The discovery was possible because the permafrost had preserved enough RNA from the virus to enable researchers to sequence the entire 1918 strain’s genome. But this victory was a double-edged sword, heralding the potential for other diseases long frozen in the ice to re-emerge in our modern world.

Two giant viruses emerge in Siberia

Another zombie virus, Pithovirus sibericum, was discovered 100 feet beneath the Siberian permafrost in 2014. This ancient virus is so gigantic that it can be seen under an ordinary high school-style light microscope. 

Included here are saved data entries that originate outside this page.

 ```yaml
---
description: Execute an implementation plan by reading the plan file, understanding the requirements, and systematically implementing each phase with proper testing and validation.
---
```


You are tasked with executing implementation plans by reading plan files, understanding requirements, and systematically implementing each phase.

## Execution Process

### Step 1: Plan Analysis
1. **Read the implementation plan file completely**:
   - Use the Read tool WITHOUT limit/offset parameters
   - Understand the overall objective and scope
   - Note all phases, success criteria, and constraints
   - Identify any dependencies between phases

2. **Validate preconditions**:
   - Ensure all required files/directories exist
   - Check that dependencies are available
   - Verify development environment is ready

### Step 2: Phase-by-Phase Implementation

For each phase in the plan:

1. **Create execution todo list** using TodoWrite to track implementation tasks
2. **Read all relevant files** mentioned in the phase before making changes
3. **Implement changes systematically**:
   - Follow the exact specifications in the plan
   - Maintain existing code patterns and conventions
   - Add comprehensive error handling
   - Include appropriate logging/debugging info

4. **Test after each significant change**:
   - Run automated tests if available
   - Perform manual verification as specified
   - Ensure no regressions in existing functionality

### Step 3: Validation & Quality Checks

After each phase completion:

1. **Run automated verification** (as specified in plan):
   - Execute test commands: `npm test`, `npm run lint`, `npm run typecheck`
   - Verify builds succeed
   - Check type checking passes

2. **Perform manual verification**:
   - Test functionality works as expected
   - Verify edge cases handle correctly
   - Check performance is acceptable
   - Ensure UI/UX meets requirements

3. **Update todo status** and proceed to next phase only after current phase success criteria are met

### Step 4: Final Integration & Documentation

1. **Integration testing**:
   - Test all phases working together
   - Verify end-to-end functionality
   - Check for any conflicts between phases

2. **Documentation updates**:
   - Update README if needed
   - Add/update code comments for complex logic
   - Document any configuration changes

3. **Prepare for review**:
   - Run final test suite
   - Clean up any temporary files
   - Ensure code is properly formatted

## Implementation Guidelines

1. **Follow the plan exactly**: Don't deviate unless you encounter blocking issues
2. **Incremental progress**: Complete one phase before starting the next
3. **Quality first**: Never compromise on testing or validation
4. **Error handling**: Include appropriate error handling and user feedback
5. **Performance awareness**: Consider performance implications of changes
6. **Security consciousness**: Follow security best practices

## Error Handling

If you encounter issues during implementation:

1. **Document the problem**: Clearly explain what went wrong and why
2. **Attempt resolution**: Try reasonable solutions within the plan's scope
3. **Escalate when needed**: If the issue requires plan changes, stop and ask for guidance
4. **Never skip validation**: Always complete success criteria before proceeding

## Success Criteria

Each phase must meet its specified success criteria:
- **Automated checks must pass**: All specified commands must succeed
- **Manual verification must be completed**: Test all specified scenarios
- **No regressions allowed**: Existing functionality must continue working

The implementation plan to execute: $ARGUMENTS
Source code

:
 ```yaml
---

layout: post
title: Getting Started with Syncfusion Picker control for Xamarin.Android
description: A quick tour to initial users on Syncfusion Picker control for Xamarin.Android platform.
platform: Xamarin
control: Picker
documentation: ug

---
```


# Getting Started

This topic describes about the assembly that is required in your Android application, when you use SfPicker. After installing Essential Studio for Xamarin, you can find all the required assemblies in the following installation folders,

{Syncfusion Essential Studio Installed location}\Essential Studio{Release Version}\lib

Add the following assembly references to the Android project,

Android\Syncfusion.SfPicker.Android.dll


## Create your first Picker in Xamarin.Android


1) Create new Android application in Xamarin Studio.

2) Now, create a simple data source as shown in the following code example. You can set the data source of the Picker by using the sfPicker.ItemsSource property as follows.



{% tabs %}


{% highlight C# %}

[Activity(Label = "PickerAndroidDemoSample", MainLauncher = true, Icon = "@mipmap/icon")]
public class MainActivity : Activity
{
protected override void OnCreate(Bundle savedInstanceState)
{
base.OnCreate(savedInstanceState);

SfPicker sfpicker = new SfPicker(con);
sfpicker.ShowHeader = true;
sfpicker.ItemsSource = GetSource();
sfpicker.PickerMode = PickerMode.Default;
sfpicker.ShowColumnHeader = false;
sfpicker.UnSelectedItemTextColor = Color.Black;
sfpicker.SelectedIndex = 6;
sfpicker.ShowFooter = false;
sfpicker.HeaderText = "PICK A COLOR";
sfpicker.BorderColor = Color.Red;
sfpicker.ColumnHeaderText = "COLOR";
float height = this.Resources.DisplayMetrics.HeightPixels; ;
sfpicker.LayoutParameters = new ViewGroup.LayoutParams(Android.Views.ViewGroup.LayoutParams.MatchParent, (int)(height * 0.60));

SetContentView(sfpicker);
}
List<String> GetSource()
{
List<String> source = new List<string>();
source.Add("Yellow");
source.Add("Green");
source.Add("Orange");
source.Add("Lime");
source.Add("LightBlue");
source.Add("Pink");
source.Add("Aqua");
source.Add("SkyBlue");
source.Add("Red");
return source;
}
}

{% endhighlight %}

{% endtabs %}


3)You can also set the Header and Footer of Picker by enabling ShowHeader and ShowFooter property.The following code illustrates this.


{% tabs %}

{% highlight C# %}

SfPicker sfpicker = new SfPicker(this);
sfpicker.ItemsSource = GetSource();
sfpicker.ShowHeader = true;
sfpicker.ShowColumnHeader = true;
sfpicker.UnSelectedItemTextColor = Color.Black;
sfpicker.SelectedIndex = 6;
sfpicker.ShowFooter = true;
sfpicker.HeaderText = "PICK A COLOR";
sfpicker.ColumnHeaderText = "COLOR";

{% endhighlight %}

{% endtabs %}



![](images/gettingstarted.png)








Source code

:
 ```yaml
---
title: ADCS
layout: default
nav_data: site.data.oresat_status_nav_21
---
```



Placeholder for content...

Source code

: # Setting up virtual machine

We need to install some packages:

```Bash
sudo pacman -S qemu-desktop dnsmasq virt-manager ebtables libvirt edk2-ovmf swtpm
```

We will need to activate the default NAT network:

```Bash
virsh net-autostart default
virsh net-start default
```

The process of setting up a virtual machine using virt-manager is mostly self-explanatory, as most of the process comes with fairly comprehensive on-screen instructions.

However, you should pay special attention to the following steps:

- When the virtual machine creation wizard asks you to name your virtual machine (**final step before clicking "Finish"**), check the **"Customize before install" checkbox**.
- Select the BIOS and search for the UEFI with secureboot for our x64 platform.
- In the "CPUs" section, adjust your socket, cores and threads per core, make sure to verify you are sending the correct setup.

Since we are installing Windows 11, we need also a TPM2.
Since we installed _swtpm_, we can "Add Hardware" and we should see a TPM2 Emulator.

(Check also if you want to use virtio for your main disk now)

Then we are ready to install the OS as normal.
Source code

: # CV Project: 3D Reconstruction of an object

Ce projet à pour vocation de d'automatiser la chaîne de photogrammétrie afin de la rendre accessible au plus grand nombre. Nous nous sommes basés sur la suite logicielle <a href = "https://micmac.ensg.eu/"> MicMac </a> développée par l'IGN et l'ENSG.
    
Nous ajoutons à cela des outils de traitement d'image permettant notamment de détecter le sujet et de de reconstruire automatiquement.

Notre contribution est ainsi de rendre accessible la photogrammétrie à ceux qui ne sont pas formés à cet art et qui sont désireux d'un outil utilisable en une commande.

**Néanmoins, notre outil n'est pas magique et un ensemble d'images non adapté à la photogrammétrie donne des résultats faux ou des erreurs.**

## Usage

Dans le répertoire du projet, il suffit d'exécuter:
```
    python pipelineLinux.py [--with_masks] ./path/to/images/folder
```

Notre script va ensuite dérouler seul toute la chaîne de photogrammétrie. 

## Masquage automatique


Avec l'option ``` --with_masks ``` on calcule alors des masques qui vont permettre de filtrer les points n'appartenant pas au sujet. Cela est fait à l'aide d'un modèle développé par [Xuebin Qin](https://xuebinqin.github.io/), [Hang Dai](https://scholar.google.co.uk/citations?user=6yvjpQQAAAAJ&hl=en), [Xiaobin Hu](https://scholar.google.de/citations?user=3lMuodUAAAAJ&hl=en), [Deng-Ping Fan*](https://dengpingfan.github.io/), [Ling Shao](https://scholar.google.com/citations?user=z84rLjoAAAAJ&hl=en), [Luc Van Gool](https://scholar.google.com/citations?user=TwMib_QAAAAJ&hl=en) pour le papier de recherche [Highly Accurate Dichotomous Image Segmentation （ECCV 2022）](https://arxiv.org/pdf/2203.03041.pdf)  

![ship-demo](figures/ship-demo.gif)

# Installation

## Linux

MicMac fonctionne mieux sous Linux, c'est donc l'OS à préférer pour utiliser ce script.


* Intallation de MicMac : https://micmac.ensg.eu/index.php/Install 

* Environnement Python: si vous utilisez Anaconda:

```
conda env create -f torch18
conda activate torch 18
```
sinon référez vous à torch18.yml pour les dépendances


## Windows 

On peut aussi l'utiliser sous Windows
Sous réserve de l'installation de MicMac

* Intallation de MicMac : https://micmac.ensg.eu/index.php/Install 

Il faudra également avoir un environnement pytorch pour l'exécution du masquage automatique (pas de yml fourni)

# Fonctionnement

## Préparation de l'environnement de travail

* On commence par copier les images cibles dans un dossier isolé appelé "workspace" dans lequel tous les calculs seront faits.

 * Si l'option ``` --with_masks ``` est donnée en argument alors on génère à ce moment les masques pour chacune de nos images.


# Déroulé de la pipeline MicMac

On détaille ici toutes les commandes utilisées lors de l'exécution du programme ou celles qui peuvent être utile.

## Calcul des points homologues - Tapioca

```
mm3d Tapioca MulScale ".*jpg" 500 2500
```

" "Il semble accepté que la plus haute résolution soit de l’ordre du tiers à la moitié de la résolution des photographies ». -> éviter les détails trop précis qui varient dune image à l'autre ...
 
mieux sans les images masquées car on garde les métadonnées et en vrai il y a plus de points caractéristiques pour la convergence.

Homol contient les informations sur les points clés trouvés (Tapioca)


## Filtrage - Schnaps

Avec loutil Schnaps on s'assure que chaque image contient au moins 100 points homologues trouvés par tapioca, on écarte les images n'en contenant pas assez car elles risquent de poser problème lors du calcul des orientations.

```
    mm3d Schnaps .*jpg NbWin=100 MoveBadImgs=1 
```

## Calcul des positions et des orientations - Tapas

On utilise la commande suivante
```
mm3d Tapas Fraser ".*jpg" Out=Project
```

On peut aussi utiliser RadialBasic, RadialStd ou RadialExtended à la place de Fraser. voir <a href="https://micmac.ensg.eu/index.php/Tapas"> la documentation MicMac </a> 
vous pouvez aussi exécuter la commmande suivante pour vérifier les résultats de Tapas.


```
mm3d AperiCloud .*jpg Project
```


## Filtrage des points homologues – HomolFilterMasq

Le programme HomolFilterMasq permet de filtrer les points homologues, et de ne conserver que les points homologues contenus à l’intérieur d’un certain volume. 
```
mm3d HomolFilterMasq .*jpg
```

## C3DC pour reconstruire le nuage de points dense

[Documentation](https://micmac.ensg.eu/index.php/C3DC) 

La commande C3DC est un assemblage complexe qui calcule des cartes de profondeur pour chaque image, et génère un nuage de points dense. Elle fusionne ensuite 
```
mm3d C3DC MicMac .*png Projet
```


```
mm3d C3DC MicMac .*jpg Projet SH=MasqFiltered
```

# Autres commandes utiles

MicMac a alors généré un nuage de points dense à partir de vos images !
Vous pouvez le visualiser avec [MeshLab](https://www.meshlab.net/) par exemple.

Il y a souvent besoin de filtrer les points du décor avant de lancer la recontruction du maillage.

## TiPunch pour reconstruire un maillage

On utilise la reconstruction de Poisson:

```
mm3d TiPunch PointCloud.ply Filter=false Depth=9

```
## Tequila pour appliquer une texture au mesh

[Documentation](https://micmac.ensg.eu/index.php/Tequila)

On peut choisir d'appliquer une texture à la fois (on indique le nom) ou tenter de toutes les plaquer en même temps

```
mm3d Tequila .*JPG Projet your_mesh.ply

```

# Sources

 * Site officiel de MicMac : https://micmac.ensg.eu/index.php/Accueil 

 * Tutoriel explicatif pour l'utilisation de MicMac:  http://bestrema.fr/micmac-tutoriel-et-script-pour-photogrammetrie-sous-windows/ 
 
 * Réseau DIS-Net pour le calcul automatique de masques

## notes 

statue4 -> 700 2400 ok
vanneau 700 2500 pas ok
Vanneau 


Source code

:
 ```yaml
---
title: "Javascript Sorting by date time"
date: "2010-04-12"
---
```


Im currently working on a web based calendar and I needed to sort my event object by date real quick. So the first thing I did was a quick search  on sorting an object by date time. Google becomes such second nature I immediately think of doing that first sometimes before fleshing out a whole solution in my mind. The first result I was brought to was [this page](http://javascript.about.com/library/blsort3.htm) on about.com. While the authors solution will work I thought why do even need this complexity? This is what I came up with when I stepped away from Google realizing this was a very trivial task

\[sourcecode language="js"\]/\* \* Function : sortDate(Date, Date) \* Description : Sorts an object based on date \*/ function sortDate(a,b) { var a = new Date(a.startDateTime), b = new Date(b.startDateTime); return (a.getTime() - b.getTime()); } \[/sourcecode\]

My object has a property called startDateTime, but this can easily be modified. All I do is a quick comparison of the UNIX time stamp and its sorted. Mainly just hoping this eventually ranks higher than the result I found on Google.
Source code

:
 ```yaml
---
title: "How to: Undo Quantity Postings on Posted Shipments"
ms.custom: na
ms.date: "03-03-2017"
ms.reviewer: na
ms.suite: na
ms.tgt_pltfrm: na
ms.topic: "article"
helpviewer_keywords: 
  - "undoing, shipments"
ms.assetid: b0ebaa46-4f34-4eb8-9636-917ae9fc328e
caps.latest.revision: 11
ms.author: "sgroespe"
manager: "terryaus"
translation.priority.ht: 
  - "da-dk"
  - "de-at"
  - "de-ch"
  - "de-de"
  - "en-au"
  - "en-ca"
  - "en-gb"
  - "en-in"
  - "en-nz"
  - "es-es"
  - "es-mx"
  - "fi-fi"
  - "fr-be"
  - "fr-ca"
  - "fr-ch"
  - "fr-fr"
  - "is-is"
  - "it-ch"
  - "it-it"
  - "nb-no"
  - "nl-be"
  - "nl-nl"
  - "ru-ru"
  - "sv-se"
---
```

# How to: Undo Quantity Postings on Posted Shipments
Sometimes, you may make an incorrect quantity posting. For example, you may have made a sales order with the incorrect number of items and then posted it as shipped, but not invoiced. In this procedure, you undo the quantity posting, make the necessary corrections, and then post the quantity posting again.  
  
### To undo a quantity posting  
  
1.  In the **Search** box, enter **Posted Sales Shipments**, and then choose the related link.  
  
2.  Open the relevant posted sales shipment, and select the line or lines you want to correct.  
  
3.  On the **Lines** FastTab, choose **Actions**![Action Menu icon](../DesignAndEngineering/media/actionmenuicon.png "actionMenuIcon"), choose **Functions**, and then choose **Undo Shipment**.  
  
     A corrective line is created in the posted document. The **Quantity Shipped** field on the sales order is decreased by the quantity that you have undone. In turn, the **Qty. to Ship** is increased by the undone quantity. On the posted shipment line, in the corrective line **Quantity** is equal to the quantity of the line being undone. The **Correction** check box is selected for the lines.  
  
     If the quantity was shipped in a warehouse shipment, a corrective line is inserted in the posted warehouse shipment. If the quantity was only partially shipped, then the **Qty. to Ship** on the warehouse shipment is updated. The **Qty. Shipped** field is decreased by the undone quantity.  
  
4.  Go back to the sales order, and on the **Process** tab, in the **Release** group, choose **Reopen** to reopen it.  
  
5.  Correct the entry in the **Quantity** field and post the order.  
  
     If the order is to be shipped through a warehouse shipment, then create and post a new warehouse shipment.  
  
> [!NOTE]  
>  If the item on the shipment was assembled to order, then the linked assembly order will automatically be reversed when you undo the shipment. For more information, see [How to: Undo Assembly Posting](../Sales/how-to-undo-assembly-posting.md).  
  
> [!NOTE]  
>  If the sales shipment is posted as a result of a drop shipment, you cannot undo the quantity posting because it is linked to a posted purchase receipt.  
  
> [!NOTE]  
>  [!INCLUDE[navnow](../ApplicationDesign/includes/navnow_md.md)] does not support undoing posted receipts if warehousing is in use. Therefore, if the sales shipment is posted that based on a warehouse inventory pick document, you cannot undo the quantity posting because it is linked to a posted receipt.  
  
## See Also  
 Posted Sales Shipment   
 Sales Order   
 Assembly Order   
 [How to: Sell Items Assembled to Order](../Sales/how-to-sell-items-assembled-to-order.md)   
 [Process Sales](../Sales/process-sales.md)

French scientists from the University of Aix-Marseille managed to resurrect the 30,000-year-old P. sibericum by exposing amoebas to the virus. “This is the first time we’ve seen a virus that’s still infectious after this length of time,” said ProfessorJean-Michel Claverie.

While P. sibericum does not pose an immediate threat to humans or animals, its re-emergence serves as a stark warning. The scientists noted the ease with which these new viruses were isolated, suggesting that infectious particles of many other viruses specific to various hosts — including humans and animals — probably remain abundant in ancient permafrost.

Mollivirus sibericum, another giant virus, was found alongside P. sibericum in the same 30,000-year-old Siberian permafrost samples. Though not a direct threat to humans or animals, the proximity of these two giant viruses left scientists concerned about the potential treasure trove of pathogens that the permafrost might be hiding.

“We cannot rule out that distant viruses of ancient Siberian human (or animal) populations could reemerge as Arctic permafrost layers melt and/or are disrupted by industrial activities,” the researchers warned in their 2015 study.

The return of smallpox

Smallpox was eradicated by the World Health Organization in 1980. However, in 2004, French and Russian scientists discovered traces of smallpox in an icy 300-year-old Siberian mummy, frozen in the tundra of Russia’s Sakha Republic.

The chilling discovery can be traced back to the late 17th to early 18th centuries when the Siberian region was gripped by a severe smallpox outbreak. This mummy was discovered in a mass grave, a hastily arranged burial site from that era, preserved perfectly in the permafrost. Notably, this burial was unusual, as it contained not one but five frozen mummies, all believed to be victims of the same smallpox outbreak.

Climate change and an unclear future

For the authors of the new paper in the journal Viruses, this discovery of the 2004 smallpox virus serves as a grim example of the potential threat thawing permafrost may pose. “Probably for safety/regulatory reasons, there were not follow-up studies attempting to “revive” these viruses (fortunately).”

However, the lack of attempts to reanimate these viruses does not discount the possibility that they might revive on their own, given the right conditions. Permafrost is melting at unprecedented rates, potentially setting the stage for ancient pathogens to return. “Very few studies have been published on this subject,” said the researchers.

While these zombie viruses may not pose an immediate threat, their re-emergence is a stark reminder of the potential health risks associated with climate change. As scientists continue to study these ancient pathogens, they underscore the importance of understanding and addressing the profound impacts of global warming on our planet’s frozen frontiers.